Diana’s eyes widened and she giggled. “Very inspiring.”

“For us,” he asked, leering as he unlatched the door, “or for them?”

He caught her up again and carried her through the door, kicking it shut after them. He tossed her on the bed and she laughed again, not caring that she lay sprawled with her skirts already in inviting disarray. Lying on her back, she began to unfasten the front of her bodice, her gaze never leaving his as he tore off his coat and waistcoat.

“I know you’d planned it otherwise,” she said breathless, shrugging free of her bodice. “I know you’d wanted us to wed at Oakworth with a bishop and all, but I wouldn’t wish it any other way than this, Sheffield. This is
perfect
.”

“I can make it much more perfect than that, sweet,” he said, tearing at the buttons on his breeches. He was already hard just from looking at her, aching and ready to make her his wife in the only way that really mattered. “And I’ll make you forget that sorry bastard Mr. Hart ever—”

“Listen, Sheffield, listen.” She sat up, then rolled from the bed and ran to the window that overlooked the inn’s yard. “Oh, by all that’s holy, Sheffield, look! It’s March!”

“Damnation, no,” Sheffield muttered, joining her at the window. There was no mistaking the carriage with the Marchbourne crest on the door, or the half-dozen mounted footmen in livery that rode in accompaniment. Another footman jumped down from the carriage to open the chaise’s door, and March himself stepped out, which Sheffield had expected, but then Charlotte appeared as well, which he had not, both of them striding purposefully toward the inn’s door.

“Quickly, we must dress again,” Diana said, now dressing with the same frantic haste that she’d been undressing only a few moments before. “I don’t want them to find us like this.”

“Like what? Like man and wife?” Sheffield said, though he, too, was pulling his clothes back on. “They could find us naked and it wouldn’t matter now.”

“Yes, yes, but they don’t know that yet,” she said, slipping her feet into her shoes. “How do I look?”

To him she looked like a woman who’d just been caught with her lover, her clothes on but so askew that she might as well have left them off.

“You look fine,” he said. “We’re only going downstairs long enough to send them away, you know. March and Charlotte are excellent company, but I would rather have you alone.”

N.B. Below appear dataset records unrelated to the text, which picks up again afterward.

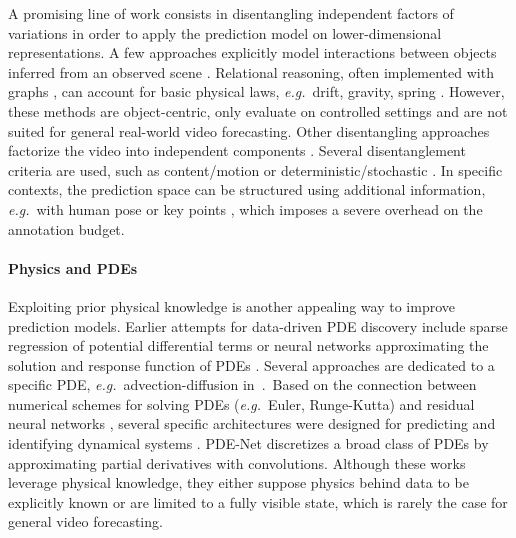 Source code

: \documentclass[10pt,twocolumn,letterpaper]{article}
\def\eg{\textit{e.g.}~}
\begin{document}
A promising line of work consists in disentangling independent factors of variations in order to apply the prediction model on lower-dimensional representations. A few approaches explicitly model interactions between objects inferred from an observed scene \cite{eslami2016attend,kosiorek2018sequential,ye2019compositional}. Relational reasoning, often implemented with graphs \cite{battaglia2016interaction,kipf2018neural,sanchez2018graph,palm2018recurrent,van2018relational}, can account for basic physical laws, \eg drift, gravity, spring \cite{watters2017visual,wu2017learning,mrowca2018flexible}. However, these methods are object-centric, only evaluate on controlled settings and are not suited for general real-world video forecasting.
Other disentangling approaches factorize the video into independent components \cite{villegas2017decomposing,tulyakov2018mocogan,denton2017unsupervised,hsieh2018learning,gao2019disentangling}. Several disentanglement criteria are used, such as content/motion \cite{villegas2017decomposing} or deterministic/stochastic \cite{denton2017unsupervised}. In specific contexts, the prediction space can be structured using additional information, \eg with human pose \cite{villegas2017learning,walker2017pose} or key points \cite{minderer2019unsupervised}, which imposes a severe overhead on the annotation budget. \vspace{-0.2cm} 

\paragraph{Physics and PDEs}
Exploiting prior physical knowledge is another appealing way to improve prediction models. Earlier attempts for data-driven PDE discovery include sparse regression of potential differential terms \cite{brunton2016discovering,rudy2017data,schaeffer2017learning} or  neural networks  approximating the solution and response function of PDEs \cite{raissi2017physics,raissi2018deep,seo2019differentiable}. Several approaches are dedicated to a specific PDE, \eg  advection-diffusion in~\cite{de2017deep}.~Based on the connection between numerical schemes for solving PDEs (\eg Euler, Runge-Kutta) and residual neural networks \cite{weinan2017proposal,lu2018beyond,chen2018neural,zhu2018convolutional}, several specific architectures were designed for predicting and identifying dynamical systems \cite{fablet2018bilinear,long2018pde,qin2019data}. 
PDE-Net \cite{long2018pde,long2019pde} discretizes a broad class of PDEs by approximating partial derivatives with convolutions. Although these works leverage physical knowledge, they either suppose physics behind data to be explicitly known or are limited to a fully visible state, which is rarely the case for general video forecasting. \vspace{-0.2cm}
\end{document}
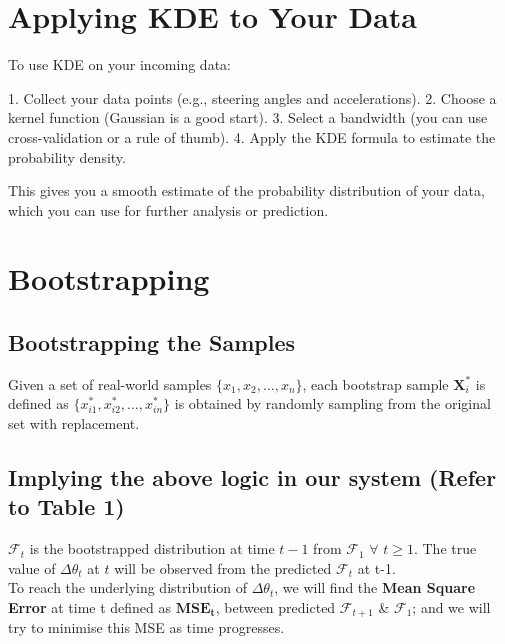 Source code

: \documentclass[conference]{IEEEtran}
\begin{document}
\section{Applying KDE to Your Data}

To use KDE on your incoming data:

1. Collect your data points (e.g., steering angles and accelerations).
2. Choose a kernel function (Gaussian is a good start).
3. Select a bandwidth (you can use cross-validation or a rule of thumb).
4. Apply the KDE formula to estimate the probability density.

This gives you a smooth estimate of the probability distribution of your data, which you can use for further analysis or prediction.

\section{Bootstrapping}
\subsection{Bootstrapping the Samples}

Given a set of real-world samples \( \{x_1, x_2, \ldots, x_n\} \), each bootstrap sample \(\mathbf{X}_i^*\) is defined as \( \{x_{i1}^*, x_{i2}^*, \ldots, x_{in}^*\} \) is obtained by randomly sampling from the original set with replacement. 


\subsection{Implying the above logic in our system (Refer to Table 1)}

$\mathcal{F}_{t}$ is the bootstrapped distribution at time $t-1$ from $\mathcal{F}_{1}$ $\forall$ $t \geq 1$. The true value of $\Delta \theta_t$ at $t$ will be observed from the predicted $\mathcal{F}_{t}$ at t-1. \\
To reach the underlying distribution of $\Delta \theta_t$, we will find the \textbf{Mean Square Error} at time t defined as $\textbf{MSE}_\textbf{t}$, between predicted $\mathcal{F}_{t+1}$ \& $\mathcal{F}_{1}$; and we will try to minimise this MSE as time progresses.
\end{document}
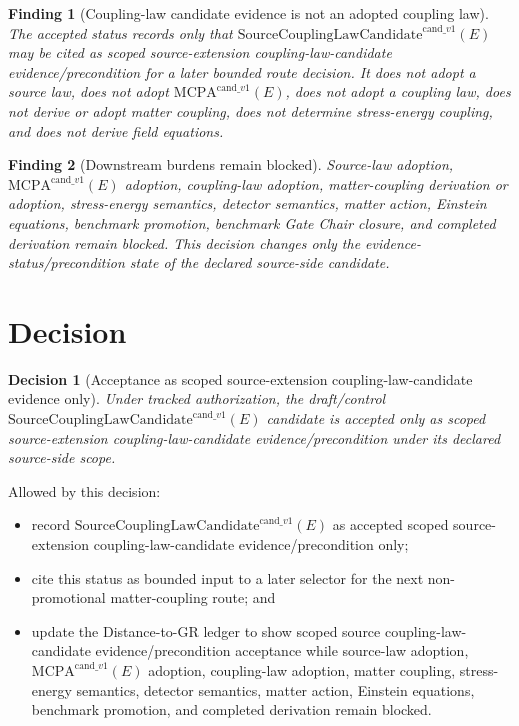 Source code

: \documentclass[11pt]{article}
\newcommand{\SCLC}{\mathrm{SourceCouplingLawCandidate}^{\mathrm{cand}\_v1}}
\newcommand{\MCPA}{\mathrm{MCPA}^{\mathrm{cand}\_v1}}
\newtheorem{decision}{Decision}
\newtheorem{finding}{Finding}
\begin{document}
\begin{finding}[Coupling-law candidate evidence is not an adopted coupling law]
The accepted status records only that \(\SCLC(E)\) may be cited as scoped
source-extension coupling-law-candidate evidence/precondition for a later
bounded route decision. It does not adopt a source law, does not adopt
\(\MCPA(E)\), does not adopt a coupling law, does not derive or adopt matter
coupling, does not determine stress-energy coupling, and does not derive
field equations.
\end{finding}

\begin{finding}[Downstream burdens remain blocked]
Source-law adoption, \(\MCPA(E)\) adoption, coupling-law adoption,
matter-coupling derivation or adoption, stress-energy semantics, detector
semantics, matter action, Einstein equations, benchmark promotion, benchmark
Gate Chair closure, and completed derivation remain blocked. This decision
changes only the evidence-status/precondition state of the declared
source-side candidate.
\end{finding}

\section{Decision}

\begin{decision}[Acceptance as scoped source-extension coupling-law-candidate evidence only]
Under tracked authorization, the draft/control \(\SCLC(E)\) candidate is
accepted only as scoped source-extension coupling-law-candidate
evidence/precondition under its declared source-side scope.
\end{decision}

Allowed by this decision:
\begin{itemize}[leftmargin=*]
  \item record \(\SCLC(E)\) as accepted scoped source-extension
  coupling-law-candidate evidence/precondition only;
  \item cite this status as bounded input to a later selector for the next
  non-promotional matter-coupling route; and
  \item update the Distance-to-GR ledger to show scoped source
  coupling-law-candidate evidence/precondition acceptance while source-law
  adoption, \(\MCPA(E)\) adoption, coupling-law adoption, matter coupling,
  stress-energy semantics, detector semantics, matter action, Einstein
  equations, benchmark promotion, and completed derivation remain blocked.
\end{itemize}
\end{document}
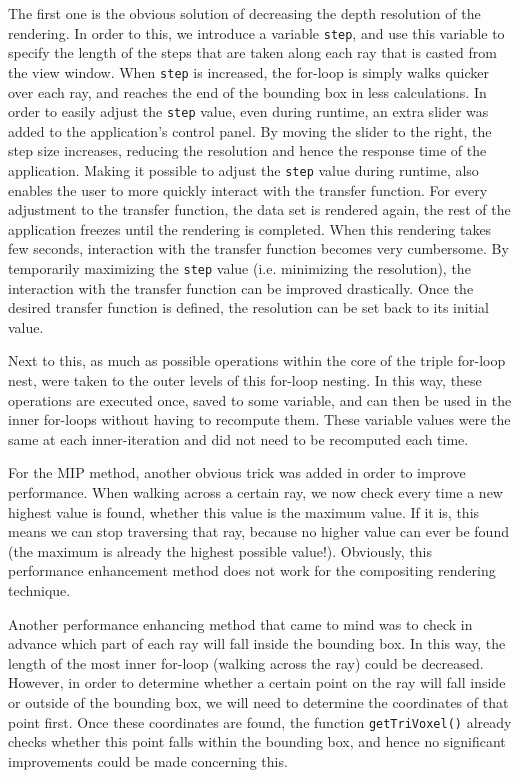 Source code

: The first one is the obvious solution of decreasing the depth resolution of the rendering. In order to this, we introduce a variable \texttt{step}, and use this variable to specify the length of the steps that are taken along each ray that is casted from the view window. When \texttt{step} is increased, the for-loop is simply walks quicker over each ray, and reaches the end of the bounding box in less calculations. In order to easily adjust the \texttt{step} value, even during runtime, an extra slider was added to the application's control panel. By moving the slider to the right, the step size increases, reducing the resolution and hence the response time of the application.
Making it possible to adjust the \texttt{step} value during runtime, also enables the user to more quickly interact with the transfer function. For every adjustment to the transfer function, the data set is rendered again, the rest of the application freezes until the rendering is completed. When this rendering takes few seconds, interaction with the transfer function becomes very cumbersome. By temporarily maximizing the \texttt{step} value (i.e. minimizing the resolution), the interaction with the transfer function can be improved drastically. Once the desired transfer function is defined, the resolution can be set back to its initial value.

Next to this, as much as possible operations within the core of the triple for-loop nest, were taken to the outer levels of this for-loop nesting. In this way, these operations are executed once, saved to some variable, and can then be used in the inner for-loops without having to recompute them. 
These variable values were the same at each inner-iteration and did not need to be recomputed each time.

For the MIP method, another obvious trick was added in order to improve performance. When walking across a certain ray, we now check every time a new highest value is found, whether this value is the maximum value. If it is, this means we can stop traversing that ray, because no higher value can ever be found (the maximum is already the highest possible value!). Obviously, this performance enhancement method does not work for the compositing rendering technique.

Another performance enhancing method that came to mind was to check in advance which part of each ray will fall inside the bounding box. In this way, the length of the most inner for-loop (walking across the ray) could be decreased. However, in order to determine whether a certain point on the ray will fall inside or outside of the bounding box, we will need to determine the coordinates of that point first. Once these coordinates are found, the function \texttt{getTriVoxel()} already checks whether this point falls within the bounding box, and hence no significant improvements could be made concerning this.

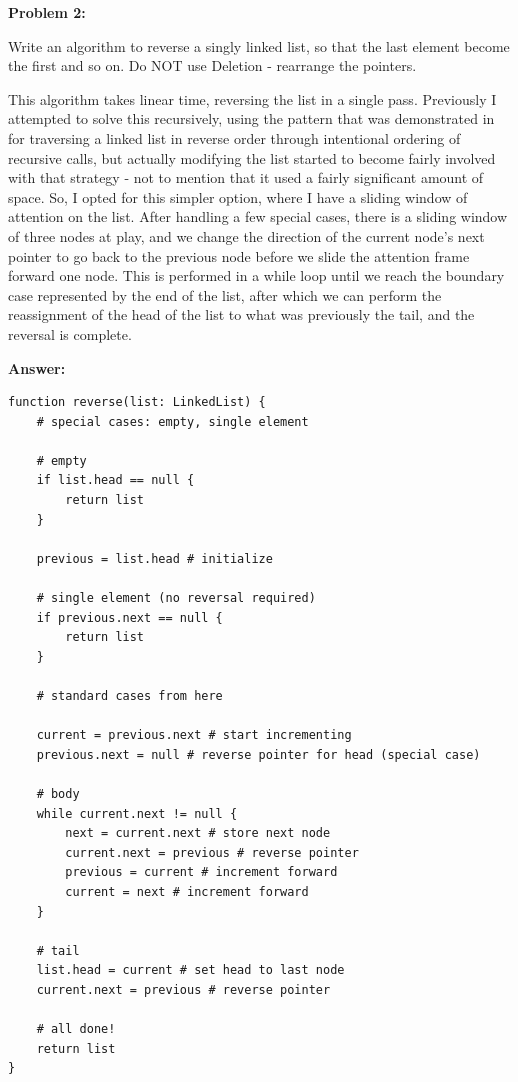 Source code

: \documentclass[10pt,letterpaper,final]{report}
\begin{document}
\pagebreak

\noindent\textbf{Problem 2:}

Write an algorithm to reverse a singly linked list, so that the last element become the first and so on. Do NOT use Deletion - rearrange the pointers.

This algorithm takes linear time, reversing the list in a single pass. Previously I attempted to solve this recursively, using the pattern that was demonstrated in \cite{zybooks-ds2026} for traversing a linked list in reverse order through intentional ordering of recursive calls, but actually modifying the list started to become fairly involved with that strategy - not to mention that it used a fairly significant amount of space. So, I opted for this simpler option, where I have a sliding window of attention on the list. After handling a few special cases, there is a sliding window of three nodes at play, and we change the direction of the current node's next pointer to go back to the previous node before we slide the attention frame forward one node. This is performed in a while loop until we reach the boundary case represented by the end of the list, after which we can perform the reassignment of the head of the list to what was previously the tail, and the reversal is complete.

\medskip
\noindent\textbf{Answer:}

\begin{mdframed}
  \begin{verbatim}
function reverse(list: LinkedList) {
    # special cases: empty, single element
    
    # empty
    if list.head == null {
        return list
    }

    previous = list.head # initialize
    
    # single element (no reversal required)
    if previous.next == null {
        return list
    } 
    
    # standard cases from here

    current = previous.next # start incrementing
    previous.next = null # reverse pointer for head (special case)
    
    # body
    while current.next != null {   
        next = current.next # store next node
        current.next = previous # reverse pointer
        previous = current # increment forward
        current = next # increment forward
    }

    # tail
    list.head = current # set head to last node
    current.next = previous # reverse pointer
    
    # all done!
    return list
}
\end{verbatim}
\end{mdframed}
\end{document}
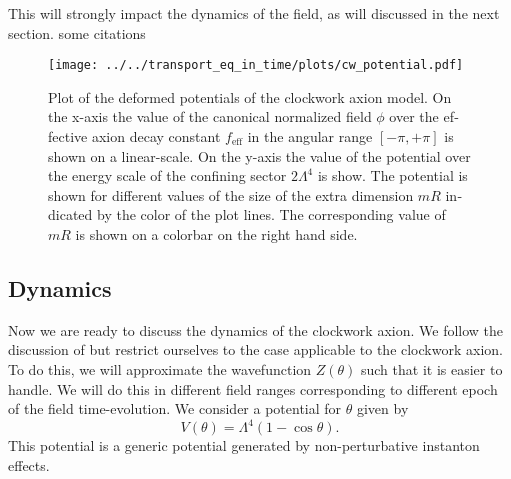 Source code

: \documentclass[master,       %
               twoside,        %
               BCOR10mm,       %
               english,ngerman, %
               ]{GAUBM}
\newcommand{\todo}[1]{{\color{magenta}{#1}}}
\begin{document}
\begin{otherlanguage}{english}
This will strongly impact the dynamics of the field, as will discussed in the next section.
\todo{TODO: derivation of boundary potentails, derivation of feff
put defintion of all used jacobi functions back in.}
some citations
\begin{figure}[H]
	\label{fig:clockwork_pot_plot}
    \texttt{[image: ../../transport\_eq\_in\_time/plots/cw\_potential.pdf]}
    \caption{Plot of the deformed potentials of the clockwork axion model. On the x-axis the value of the canonical normalized field $\phi$ over the effective axion decay constant $f_\mathrm{eff}$ in the angular range $[-\pi, +\pi]$ is shown on a linear-scale. On the y-axis the value of the potential over the energy scale of the confining sector $2 \Lambda^4$ is show. The potential is shown for different values of the size of the extra dimension $mR$ indicated by the color of the plot lines. The corresponding value of $mR$ is shown on a colorbar on the right hand side.}
\end{figure}

\subsection{Dynamics}
Now we are ready to discuss the dynamics of the clockwork axion.
We follow the discussion of \cite{Deformed_potential_Bae_2019} but restrict ourselves to the case applicable to the clockwork axion.
To do this, we will approximate the wavefunction $Z(\theta)$ such that it is easier to handle. We will do this in different field ranges corresponding to different epoch of the field time-evolution.
We consider a potential for $\theta$ given by
\begin{equation}
	V(\theta) = \Lambda^4(1 - \cos \theta).
\end{equation}
This potential is a generic potential generated by non-perturbative instanton effects.


\end{otherlanguage}
\end{document}
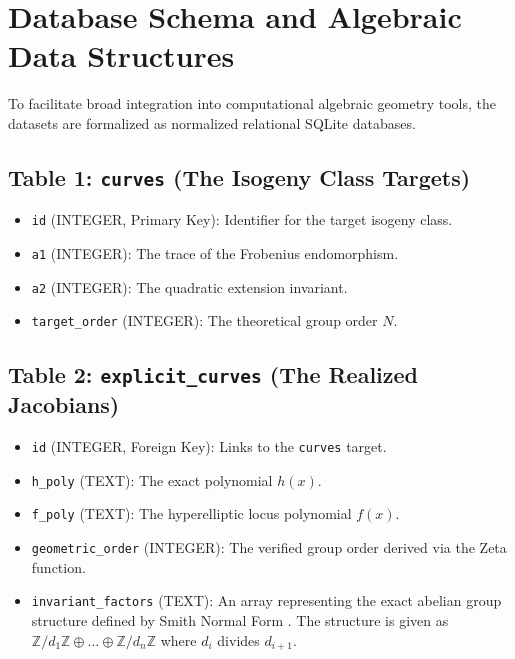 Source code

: \documentclass[12pt]{article}
\begin{document}
\section{Database Schema and Algebraic Data Structures}
To facilitate broad integration into computational algebraic geometry tools, the datasets are formalized as normalized relational SQLite databases. 

\subsection{Table 1: \texttt{curves} (The Isogeny Class Targets)}
\begin{itemize}
    \item \texttt{id} (INTEGER, Primary Key): Identifier for the target isogeny class.
    \item \texttt{a1} (INTEGER): The trace of the Frobenius endomorphism.
    \item \texttt{a2} (INTEGER): The quadratic extension invariant.
    \item \texttt{target\_order} (INTEGER): The theoretical group order $N$.
\end{itemize}

\subsection{Table 2: \texttt{explicit\_curves} (The Realized Jacobians)}
\begin{itemize}
    \item \texttt{id} (INTEGER, Foreign Key): Links to the \texttt{curves} target.
    \item \texttt{h\_poly} (TEXT): The exact polynomial $h(x)$.
    \item \texttt{f\_poly} (TEXT): The hyperelliptic locus polynomial $f(x)$.
    \item \texttt{geometric\_order} (INTEGER): The verified group order derived via the Zeta function.
    \item \texttt{invariant\_factors} (TEXT): An array representing the exact abelian group structure defined by Smith Normal Form \cite{Smith1861}. The structure is given as $\mathbb{Z}/d_1\mathbb{Z} \oplus \dots \oplus \mathbb{Z}/d_n\mathbb{Z}$ where $d_i$ divides $d_{i+1}$.
\end{itemize}
\end{document}
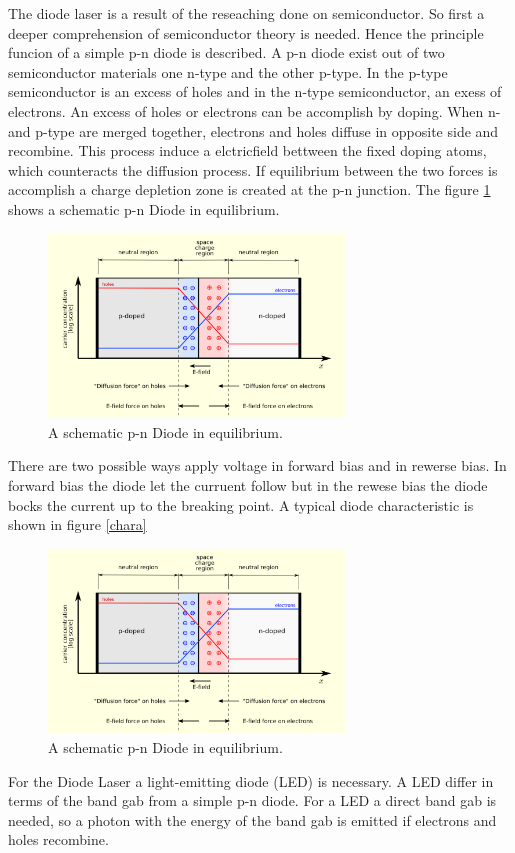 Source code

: The diode laser is a result of the reseaching done on semiconductor.
So first a deeper comprehension of semiconductor theory is needed.
Hence the principle funcion of a simple p-n diode is described.
A p-n diode exist out of two semiconductor materials one
n-type and the other p-type.
In the p-type semiconductor is an excess of holes
and in the n-type semiconductor, an exess of electrons.
An excess of holes or electrons can be accomplish by doping.
When n- and p-type are merged together,
electrons and holes diffuse in opposite side and recombine.
This process induce a elctricfield bettween the fixed doping atoms, which
counteracts the diffusion process.
If equilibrium between the two forces is accomplish
a charge depletion zone is created
at the p-n junction.
The figure \ref{fig:equi} shows
a schematic p-n Diode in equilibrium.

\begin{figure}
\centering
\includegraphics[width=0.7\textwidth]{equilibrium.png}
\caption{A schematic p-n Diode in equilibrium.
\cite{wiki_diode}}
\label{fig:equi}
\end{figure}

There are two possible ways apply voltage
in forward bias and
in rewerse bias.
In forward bias the diode let the curruent follow
but in the rewese bias the diode bocks the current up to the breaking point.
A typical diode characteristic is shown in figure \ref{chara}
\begin{figure}
\centering
\includegraphics[width=0.7\textwidth]{equilibrium.png}
\caption{A schematic p-n Diode in equilibrium.
\cite{sparkfun}} %
\label{fig:chara}
\end{figure}
For the Diode Laser a light-emitting diode (LED)
is necessary. A LED differ in terms of
the band gab
from a simple p-n diode.
For a LED a direct band gab is needed, so a photon
with the energy of the band gab is
emitted if electrons and holes recombine.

“And I you, March.” She reached up and kissed him, running her hand lightly down his chest to the top of his breeches in a way that made him very nearly toss her back on the bed, March and Charlotte or not. But instead she broke away and briskly threw open the door.

Then stopped, and gasped, her hand flying up to her mouth. He followed, curious to see what had so stopped her.

The door to the neighboring room with the noisily amorous couple had just opened, too, and the noisily amorous couple were hurrying from it, in much the same disheveled state of dress.

“Mama?” Diana gasped, staring at her mother. “
Mama?
Here?”

But Sheffield was looking past Lady Hervey to where Brecon stood, fastening the buckle on his neckcloth.

“My God,” Sheffield said. “Brecon. I never thought—”

“Diana!” exclaimed Lady Hervey. “Oh, my own daughter, what are you doing here? Where’s Lord Crump? Why are you here with—”

“Sheffield,” Brecon said. “What in blazes are you doing with Lady Diana?”


We
are married,” Diana said, thrusting out her hand with the ring. “This morning, with a special license. But you, Mama, you—”

Brecon put his hands on Lady Hervey’s shoulders. “Your mother has just agreed to marry me,” he said. “We are to be wed early next month. We would have announced it today, at your wedding. At your, ah, other wedding.”

“You are married to Sheffield,” Lady Hervey said, bewildered, as she looked at the emerald ring. “Diana, Diana, of all I thought for you, I never guessed this.”

Slowly she began to curtsey, bowing her head. “I congratulate you on your marriage, Your Grace.”

“Oh, Mama, please don’t,” Diana said, pulling her mother up to embrace her. “If you marry Brecon, than you’ll be a duchess, too. We’ll all be equal, and then—”

“Sheffield!” thundered March as he came up the stairs with Charlotte hurrying after him. “How dare you dishonor Lady Diana, you wretched—”

“He hasn’t dishonored her, March,” Brecon said. “He’s married her instead.”